# Single Document Summarization based on Nested Tree Structure

Yuta Kikuchi${}^{\dagger}$ &Tsutomu Hirao${}^{\ddagger}$ &Hiroya Takamura${}^{\dagger}$
${}^{\dagger}$Tokyo Institute of technology
4295, Nagatsuta, Midori-ku, Yokohama, 226-8503, Japan
{kikuchi,takamura,oku}@lr.pi.titech.ac.jp
${}^{\ddagger}$NTT Communication Science Laboratories, NTT Corporation
2-4, Hikaridai, Seika-cho, Soraku-gun, Kyoto, 619-0237, Japan
{hirao.tsutomu,nagata.masaaki}@lab.ntt.co.jp &Manabu Okumura${}^{\dagger}$ &Masaaki Nagata${}^{\ddagger}$
###### Abstract

Many methods of text summarization combining sentence selection and sentence compression have recently been proposed. Although the dependency between words has been used in most of these methods, the dependency between sentences, i.e., rhetorical structures, has not been exploited in such joint methods. We used both dependency between words and dependency between sentences by constructing a nested tree, in which nodes in the document tree representing dependency between sentences were replaced by a sentence tree representing dependency between words. We formulated a summarization task as a combinatorial optimization problem, in which the nested tree was trimmed without losing important content in the source document. The results from an empirical evaluation revealed that our method based on the trimming of the nested tree significantly improved the summarization of texts.

## 1 Introduction

Extractive summarization is one well-known approach to text summarization and extractive methods represent a document (or a set of documents) as a set of some textual units (e.g., sentences, clauses, and words) and select their subset as a summary. Formulating extractive summarization as a combinational optimization problem greatly improves the quality of summarization [16, 8, 20]. There has recently been increasing attention focused on approaches that jointly optimize sentence extraction and sentence compression [21, 19, 17, 10, 2, 3]. We can only extract important content by trimming redundant parts from sentences.
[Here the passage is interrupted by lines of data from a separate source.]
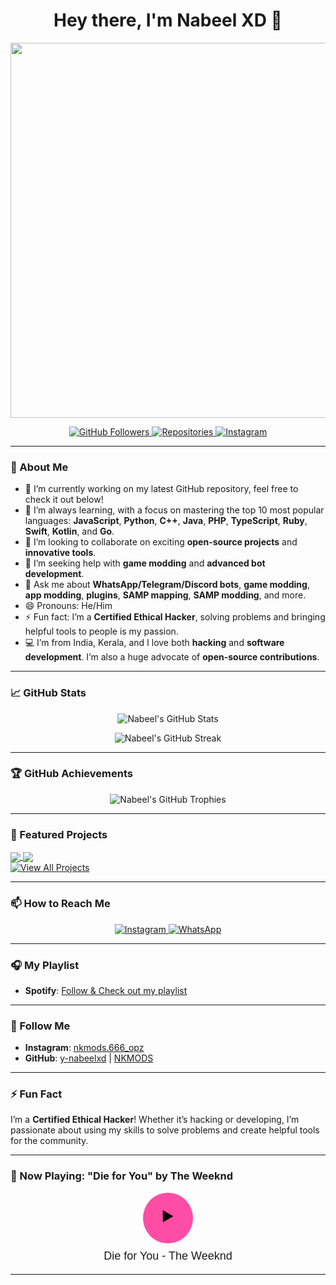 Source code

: <!--
**y-nabeelxd/y-nabeelxd** is a ✨ _special_ ✨ repository because its `README.md` (this file) appears on your GitHub profile.

Here are some ideas to get you started:

- 🔭 I’m currently working on ...
- 🌱 I’m currently learning ...
- 👯 I’m looking to collaborate on ...
- 🤔 I’m looking for help with ...
- 💬 Ask me about ...
- 📫 How to reach me: ...
- 😄 Pronouns: ...
- ⚡ Fun fact: ...
-->

<h1 align="center">Hey there, I'm Nabeel XD 👋</h1>

<p align="center">
  <img src="https://user-images.githubusercontent.com/61476935/157097554-f1434980-d1b0-4e5f-8d7d-7f3f41c8323d.gif" width="600px" />
</p>

<p align="center">
  <a href="https://github.com/y-nabeelxd">
    <img src="https://img.shields.io/github/followers/y-nabeelxd?label=Followers&style=social" alt="GitHub Followers">
  </a>
  <a href="https://github.com/y-nabeelxd?tab=repositories">
    <img src="https://badges.pufler.dev/repos/y-nabeelxd" alt="Repositories">
  </a>
  <a href="https://www.instagram.com/nkmods.666_opz">
    <img src="https://img.shields.io/badge/Instagram-Follow%20Me-pink?style=flat&logo=instagram" alt="Instagram">
  </a>
</p>

---

### 🚀 About Me

- 🔭 I’m currently working on my latest GitHub repository, feel free to check it out below!
- 🌱 I’m always learning, with a focus on mastering the top 10 most popular languages: **JavaScript**, **Python**, **C++**, **Java**, **PHP**, **TypeScript**, **Ruby**, **Swift**, **Kotlin**, and **Go**.
- 👯 I’m looking to collaborate on exciting **open-source projects** and **innovative tools**.
- 🤔 I’m seeking help with **game modding** and **advanced bot development**.
- 💬 Ask me about **WhatsApp/Telegram/Discord bots**, **game modding**, **app modding**, **plugins**, **SAMP mapping**, **SAMP modding**, and more.
- 😄 Pronouns: He/Him
- ⚡ Fun fact: I’m a **Certified Ethical Hacker**, solving problems and bringing helpful tools to people is my passion.
- 💻 I’m from India, Kerala, and I love both **hacking** and **software development**. I’m also a huge advocate of **open-source contributions**.

---

### 📈 GitHub Stats

<p align="center">
  <img src="https://github-readme-stats.vercel.app/api?username=y-nabeelxd&show_icons=true&theme=radical" alt="Nabeel's GitHub Stats" />
</p>

<p align="center">
  <img src="https://github-readme-streak-stats.herokuapp.com/?user=y-nabeelxd&theme=radical" alt="Nabeel's GitHub Streak" />
</p>

---

### 🏆 GitHub Achievements

<p align="center">
  <img src="https://github-profile-trophy.vercel.app/?username=y-nabeelxd&theme=radical&column=7" alt="Nabeel's GitHub Trophies" />
</p>

---

### 🌟 Featured Projects

<a href="https://github.com/y-nabeelxd/phpmyadmin-installer">
  <img align="center" src="https://github-readme-stats.vercel.app/api/pin/?username=y-nabeelxd&repo=phpmyadmin-installer&theme=radical" />
</a>

<a href="https://github.com/y-nabeelxd/Termux-Auto-Package-Installer">
  <img align="center" src="https://github-readme-stats.vercel.app/api/pin/?username=y-nabeelxd&repo=Termux-Auto-Package-Installer&theme=radical" />
</a>
<br>
<a href="https://github.com/y-nabeelxd?tab=repositories">
  <img src="https://img.shields.io/badge/View%20All%20Projects-%2312100E.svg?style=for-the-badge" alt="View All Projects">
</a>

---

### 📫 How to Reach Me

<p align="center">
  <a href="https://www.instagram.com/nkmods.666_opz">
    <img src="https://img.shields.io/badge/Instagram-Follow%20Me-pink?style=for-the-badge&logo=instagram" alt="Instagram">
  </a>
  <a href="https://wa.me/917591970432">
    <img src="https://img.shields.io/badge/WhatsApp-Contact%20Now-brightgreen?style=for-the-badge&logo=whatsapp" alt="WhatsApp">
  </a>
</p>

---

### 🎧 My Playlist

- **Spotify**: [Follow & Check out my playlist](https://open.spotify.com/user/vw5f19shxndzrglmmevt6f3l3?si=RHiHZwqbRhyUn3k9rr9llA)

---

### 🔗 Follow Me

- **Instagram**: [nkmods.666_opz](https://www.instagram.com/nkmods.666_opz)
- **GitHub**: [y-nabeelxd](https://github.com/y-nabeelxd) | [NKMODS](https://github.com/NKMODS)

---

### ⚡ Fun Fact

I’m a **Certified Ethical Hacker**! Whether it’s hacking or developing, I’m passionate about using my skills to solve problems and create helpful tools for the community.

---

### 🎵 Now Playing: "Die for You" by The Weeknd

<div align="center">
  <button id="playButton" style="background-color: #ff4da6; border-radius: 50%; border: none; padding: 20px 30px; font-size: 24px; cursor: pointer;">
    ▶️
  </button>
  <p id="songTitle" style="font-family: 'Arial', sans-serif; font-size: 18px; margin-top: 10px;">Die for You - The Weeknd</p>
  <audio id="audioPlayer" src="[Die-for-you.mp3](https://www.pagalworld.com.so/files/download/id/12685)" type="audio/mpeg"></audio>
</div>

<script>
  const playButton = document.getElementById('playButton');
  const audioPlayer = document.getElementById('audioPlayer');
  
  playButton.addEventListener('click', function() {
    if (audioPlayer.paused) {
      audioPlayer.play();
      playButton.innerHTML = '⏸️'; // Change to pause button
    } else {
      audioPlayer.pause();
      playButton.innerHTML = '▶️'; // Change to play button
    }
  });
</script>

---
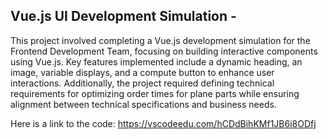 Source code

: ## Vue.js UI Development Simulation -  

This project involved completing a Vue.js development simulation for the Frontend Development Team, focusing on building interactive components using Vue.js. Key features implemented include a dynamic heading, an image, variable displays, and a compute button to enhance user interactions. Additionally, the project required defining technical requirements for optimizing order times for plane parts while ensuring alignment between technical specifications and business needs.


Here is a link to the code: https://vscodeedu.com/hCDdBihKMf1JB6i8ODfj

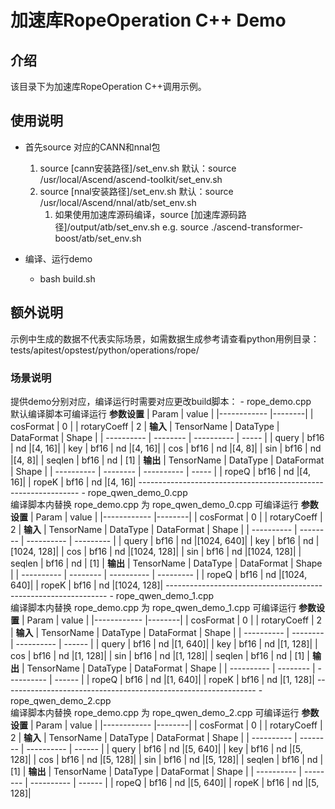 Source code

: # 加速库RopeOperation C++ Demo
## 介绍
该目录下为加速库RopeOperation C++调用示例。

## 使用说明
- 首先source 对应的CANN和nnal包
    1. source [cann安装路径]/set_env.sh
        默认：source /usr/local/Ascend/ascend-toolkit/set_env.sh
    2. source [nnal安装路径]/set_env.sh
        默认：source /usr/local/Ascend/nnal/atb/set_env.sh
        1. 如果使用加速库源码编译，source [加速库源码路径]/output/atb/set_env.sh
        e.g. source ./ascend-transformer-boost/atb/set_env.sh

- 编译、运行demo
    - bash build.sh

## 额外说明
示例中生成的数据不代表实际场景，如需数据生成参考请查看python用例目录：
tests/apitest/opstest/python/operations/rope/

### 场景说明
提供demo分别对应，编译运行时需要对应更改build脚本：
    - rope_demo.cpp   
    默认编译脚本可编译运行
        **参数设置**
        |    Param    |  value |
        |------------ |--------| 
        |  cosFormat  |    0   |
        | rotaryCoeff |    2   |
        **输入**
        | TensorName | DataType | DataFormat | Shape |
        | ---------- | -------- | ---------- | ----- |
        |   query    |   bf16   |     nd     |[4, 16]|
        |    key     |   bf16   |     nd     |[4, 16]|
        |    cos     |   bf16   |     nd     |[4,  8]|
        |    sin     |   bf16   |     nd     |[4,  8]|
        |   seqlen   |   bf16   |     nd     |  [1]  |
        **输出**
        | TensorName | DataType | DataFormat | Shape |
        | ---------- | -------- | ---------- | ----- |
        |   ropeQ    |   bf16   |     nd     |[4, 16]|
        |   ropeK    |   bf16   |     nd     |[4, 16]|
    ---------------------------------------------------------------
    - rope_qwen_demo_0.cpp   
    编译脚本内替换 rope_demo.cpp 为 rope_qwen_demo_0.cpp 可编译运行
        **参数设置**
        |    Param    |  value |
        |------------ |--------| 
        |  cosFormat  |    0   |
        | rotaryCoeff |    2   |
        **输入**
        | TensorName | DataType | DataFormat |   Shape   |
        | ---------- | -------- | ---------- | --------- |
        |   query    |   bf16   |     nd     |[1024, 640]|
        |    key     |   bf16   |     nd     |[1024, 128]|
        |    cos     |   bf16   |     nd     |[1024, 128]|
        |    sin     |   bf16   |     nd     |[1024, 128]|
        |   seqlen   |   bf16   |     nd     |    [1]    |
        **输出**
        | TensorName | DataType | DataFormat |   Shape   |
        | ---------- | -------- | ---------- | --------- |
        |   ropeQ    |   bf16   |     nd     |[1024, 640]|
        |   ropeK    |   bf16   |     nd     |[1024, 128]|
    ---------------------------------------------------------------
    - rope_qwen_demo_1.cpp   
    编译脚本内替换 rope_demo.cpp 为 rope_qwen_demo_1.cpp 可编译运行
        **参数设置**
        |    Param    |  value |
        |------------ |--------|
        |  cosFormat  |    0   |
        | rotaryCoeff |    2   |
        **输入**
        | TensorName | DataType | DataFormat | Shape  |
        | ---------- | -------- | ---------- | ------ |
        |   query    |   bf16   |     nd     |[1, 640]|
        |    key     |   bf16   |     nd     |[1, 128]|
        |    cos     |   bf16   |     nd     |[1, 128]|
        |    sin     |   bf16   |     nd     |[1, 128]|
        |   seqlen   |   bf16   |     nd     |  [1]   |
        **输出**
        | TensorName | DataType | DataFormat | Shape  |
        | ---------- | -------- | ---------- | ------ |
        |   ropeQ    |   bf16   |     nd     |[1, 640]|
        |   ropeK    |   bf16   |     nd     |[1, 128]|
    ---------------------------------------------------------------
    - rope_qwen_demo_2.cpp   
    编译脚本内替换 rope_demo.cpp 为 rope_qwen_demo_2.cpp 可编译运行
        **参数设置**
        |    Param    |  value |
        |------------ |--------| 
        |  cosFormat  |    0   |
        | rotaryCoeff |    2   |
        **输入**
        | TensorName | DataType | DataFormat | Shape  |
        | ---------- | -------- | ---------- | ------ |
        |   query    |   bf16   |     nd     |[5, 640]|
        |    key     |   bf16   |     nd     |[5, 128]|
        |    cos     |   bf16   |     nd     |[5, 128]|
        |    sin     |   bf16   |     nd     |[5, 128]|
        |   seqlen   |   bf16   |     nd     |  [1]   |
        **输出**
        | TensorName | DataType | DataFormat | Shape  |
        | ---------- | -------- | ---------- | ------ |
        |   ropeQ    |   bf16   |     nd     |[5, 640]|
        |   ropeK    |   bf16   |     nd     |[5, 128]| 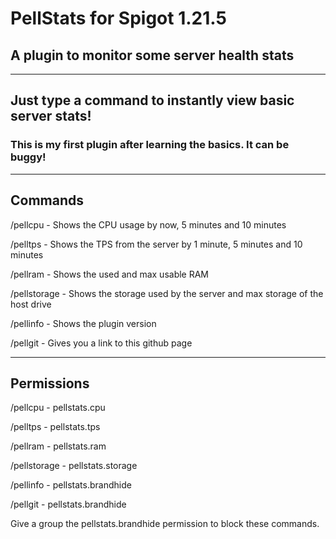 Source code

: # PellStats for Spigot 1.21.5
## A plugin to monitor some server health stats
---

## Just type a command to instantly view basic server stats!

### This is my first plugin after learning the basics. It can be buggy!


---


## Commands


/pellcpu - Shows the CPU usage by now, 5 minutes and 10 minutes

/pelltps - Shows the TPS from the server by 1 minute, 5 minutes and 10 minutes

/pellram - Shows the used and max usable RAM

/pellstorage - Shows the storage used by the server and max storage of the host drive

/pellinfo - Shows the plugin version

/pellgit - Gives you a link to this github page


---


## Permissions

/pellcpu - pellstats.cpu

/pelltps - pellstats.tps

/pellram - pellstats.ram

/pellstorage - pellstats.storage

/pellinfo - pellstats.brandhide

/pellgit - pellstats.brandhide

Give a group the pellstats.brandhide permission to block these commands.
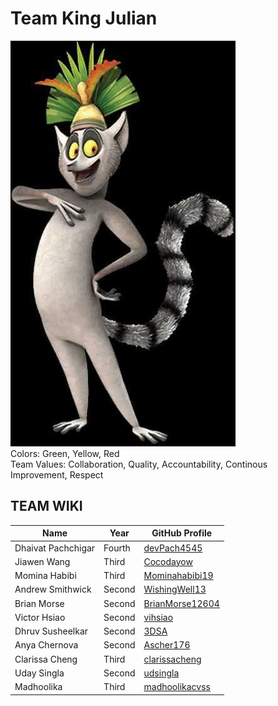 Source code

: # Team King Julian 
![Image](branding/KingJulian.jpeg)  
Colors: Green, Yellow, Red  
Team Values: Collaboration, Quality, Accountability, Continous Improvement, Respect
## TEAM WIKI
| Name              | Year   | GitHub Profile                                |
|-------------------|--------|-----------------------------------------------|
| Dhaivat Pachchigar| Fourth | [devPach4545](https://github.com/devPach4545) |
| Jiawen Wang       | Third  | [Cocodayow](https://github.com/Cocodayow)     |
| Momina Habibi     | Third  | [Mominahabibi19](https://github.com/Mominahabibi19) |
| Andrew Smithwick  | Second | [WishingWell13](https://github.com/WishingWell13) |
| Brian Morse       | Second | [BrianMorse12604](https://github.com/BrianMorse12604) |
| Victor Hsiao      | Second | [vihsiao](https://github.com/vihsiao) |
| Dhruv Susheelkar  | Second | [3DSA](https://github.com/3DSA) |
| Anya Chernova     | Second | [Ascher176](https://github.com/Ascher176) |
| Clarissa Cheng    | Third  | [clarissacheng](https://github.com/clarissacheng) |
| Uday Singla       | Second | [udsingla](https://github.com/udsingla) |
| Madhoolika       | Third | [madhoolikacvss](https://github.com/madhoolikacvss) |
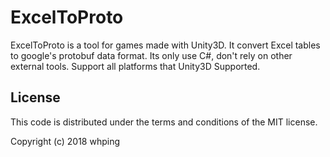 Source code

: # ExcelToProto

ExcelToProto is a tool for games made with Unity3D. It convert Excel tables to google's protobuf data format. Its only use C#, don't rely on other external tools. Support all platforms that Unity3D Supported.

## License

This code is distributed under the terms and conditions of the MIT license.

Copyright (c) 2018 whping
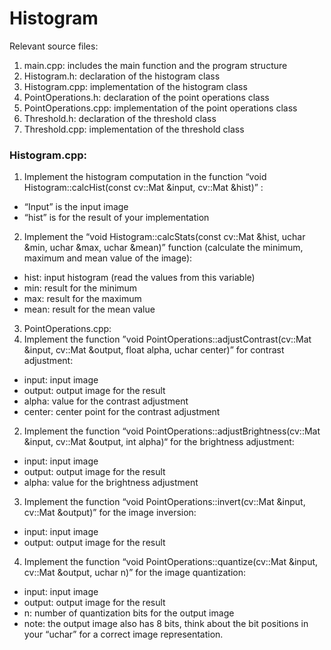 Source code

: # Histogram


Relevant source files:
1. main.cpp: includes the main function and the program structure
2. Histogram.h: declaration of the histogram class
3. Histogram.cpp: implementation of the histogram class
4. PointOperations.h: declaration of the point operations class
5. PointOperations.cpp: implementation of the point operations class
6. Threshold.h: declaration of the threshold class
7. Threshold.cpp: implementation of the threshold class

### Histogram.cpp:
1. Implement the histogram computation in the function “void Histogram::calcHist(const cv::Mat &input, cv::Mat &hist)” :
- “Input” is the input image
- “hist” is for the result of your implementation

2. Implement the “void Histogram::calcStats(const cv::Mat &hist, uchar &min, uchar &max, uchar &mean)” function (calculate the minimum, maximum and mean value of the image):
- hist: input histogram (read the values from this variable)
- min: result for the minimum
- max: result for the maximum
- mean: result for the mean value

3. PointOperations.cpp: 
1. Implement the function ”void PointOperations::adjustContrast(cv::Mat &input, cv::Mat &output, float alpha, uchar center)” for contrast adjustment:
- input: input image
- output: output image for the result
- alpha: value for the contrast adjustment
- center: center point for the contrast adjustment

2. Implement the function “void PointOperations::adjustBrightness(cv::Mat &input, cv::Mat &output, int alpha)“ for the brightness adjustment:
- input: input image
- output: output image for the result
- alpha: value for the brightness adjustment

3. Implement the function “void PointOperations::invert(cv::Mat &input, cv::Mat &output)” for the image inversion:
- input: input image
- output: output image for the result

4. Implement the function “void PointOperations::quantize(cv::Mat &input, cv::Mat &output, uchar n)” for the image quantization:
- input: input image
- output: output image for the result
- n: number of quantization bits for the output image
- note: the output image also has 8 bits, think about the bit positions in your “uchar” for a correct image representation.
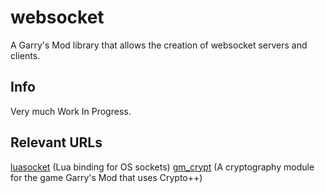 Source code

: # websocket

A Garry's Mod library that allows the creation of websocket servers and clients.

## Info

Very much Work In Progress.

## Relevant URLs

[luasocket](https://github.com/diegonehab/luasocket) (Lua binding for OS sockets)
[gm_crypt](https://bitbucket.org/danielga/gm_crypt) (A cryptography module for the game Garry's Mod that uses Crypto++)
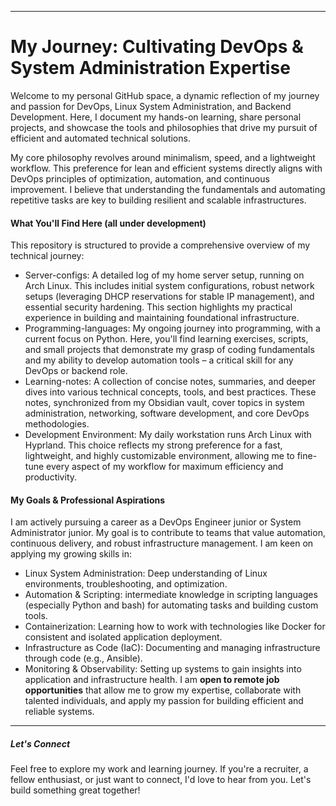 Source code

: 
---
# My Journey: Cultivating DevOps & System Administration Expertise

Welcome to my personal GitHub space, a dynamic reflection of my journey and passion for DevOps, Linux System Administration, and Backend Development. Here, I document my hands-on learning, share personal projects, and showcase the tools and philosophies that drive my pursuit of efficient and automated technical solutions.

My core philosophy revolves around minimalism, speed, and a lightweight workflow. This preference for lean and efficient systems directly aligns with DevOps principles of optimization, automation, and continuous improvement. I believe that understanding the fundamentals and automating repetitive tasks are key to building resilient and scalable infrastructures.
#### What You'll Find Here (all under development)
This repository is structured to provide a comprehensive overview of my technical journey:

- Server-configs: A detailed log of my home server setup, running on Arch Linux. This includes initial system configurations, robust network setups (leveraging DHCP reservations for stable IP management), and essential security hardening. This section highlights my practical experience in building and maintaining foundational infrastructure.
- Programming-languages: My ongoing journey into programming, with a current focus on Python. Here, you'll find learning exercises, scripts, and small projects that demonstrate my grasp of coding fundamentals and my ability to develop automation tools – a critical skill for any DevOps or backend role.
- Learning-notes: A collection of concise notes, summaries, and deeper dives into various technical concepts, tools, and best practices. These notes, synchronized from my Obsidian vault, cover topics in system administration, networking, software development, and core DevOps methodologies.
-  Development Environment: My daily workstation runs Arch Linux with Hyprland. This choice reflects my strong preference for a fast, lightweight, and highly customizable environment, allowing me to fine-tune every aspect of my workflow for maximum efficiency and productivity.

#### My Goals & Professional Aspirations

I am actively pursuing a career as a DevOps Engineer junior or System Administrator junior. My goal is to contribute to teams that value automation, continuous delivery, and robust infrastructure management. I am keen on applying my growing skills in:

- Linux System Administration: Deep understanding of Linux environments, troubleshooting, and optimization.
- Automation & Scripting: intermediate knowledge in scripting languages (especially Python and bash) for automating tasks and building custom tools.
- Containerization: Learning how to work with technologies like Docker for consistent and isolated application deployment.
- Infrastructure as Code (IaC): Documenting and managing infrastructure through code (e.g., Ansible).
- Monitoring & Observability: Setting up systems to gain insights into application and infrastructure health.
I am **open to remote job opportunities** that allow me to grow my expertise, collaborate with talented individuals, and apply my passion for building efficient and reliable systems.

----
##### Let's Connect
Feel free to explore my work and learning journey. If you're a recruiter, a fellow enthusiast, or just want to connect, I'd love to hear from you.
Let's build something great together! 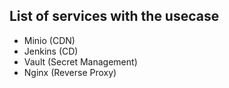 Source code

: ## List of services with the usecase

- Minio (CDN)
- Jenkins (CD)
- Vault (Secret Management)
- Nginx (Reverse Proxy)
However, as these methods did not include the discourse structures of documents, the generated summaries lacked coherence. It is important for generated summaries to have a discourse structure that is similar to that of the source document. Rhetorical Structure Theory (RST) [14] is one way of introducing the discourse structure of a document to a summarization task [15, 6, 11]. Hirao et al. recently transformed RST trees into dependency trees and used them for single document summarization [11]. They formulated the summarization problem as a tree knapsack problem with constraints represented by the dependency trees.

Figure 1: Overview of our method. The source document is represented as a nested tree. Our method simultaneously selects a rooted document subtree and sentence subtree from each node.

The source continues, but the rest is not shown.